- **Your objective**: Lines before the one containing "6. **Lastly, add" are left out; return that line and every line after it exactly, through the end of the data below.
"""
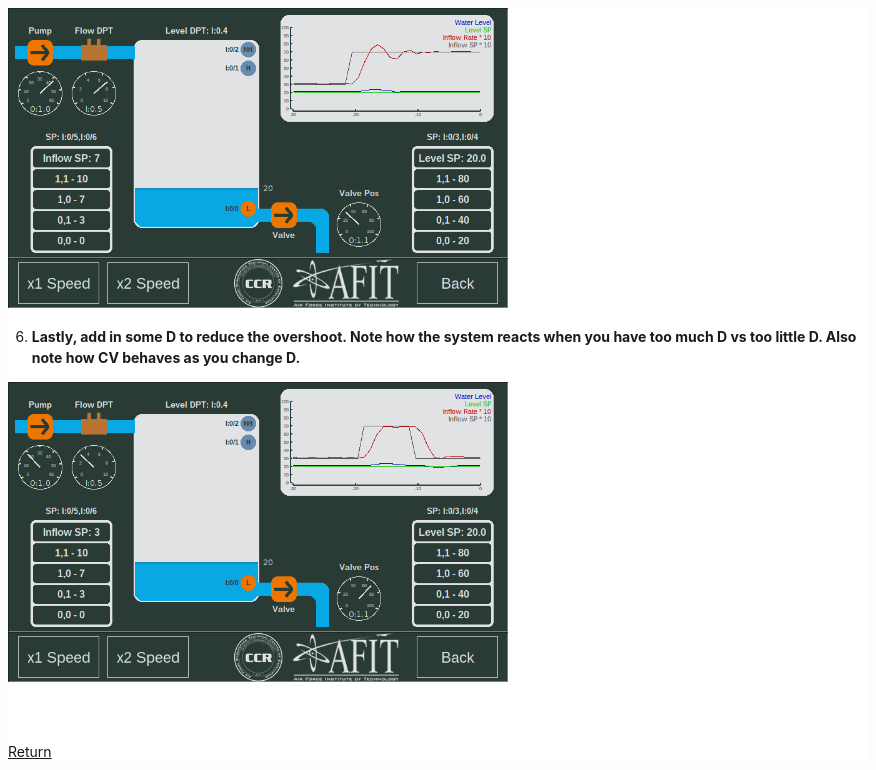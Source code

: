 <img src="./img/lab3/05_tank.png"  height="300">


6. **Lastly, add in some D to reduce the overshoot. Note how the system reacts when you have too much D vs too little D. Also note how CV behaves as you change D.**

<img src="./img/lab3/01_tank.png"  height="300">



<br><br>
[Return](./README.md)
"""
- **Your response**:
6. **Lastly, add in some D to reduce the overshoot. Note how the system reacts when you have too much D vs too little D. Also note how CV behaves as you change D.**

<img src="./img/lab3/01_tank.png"  height="300">



<br><br>
[Return](./README.md)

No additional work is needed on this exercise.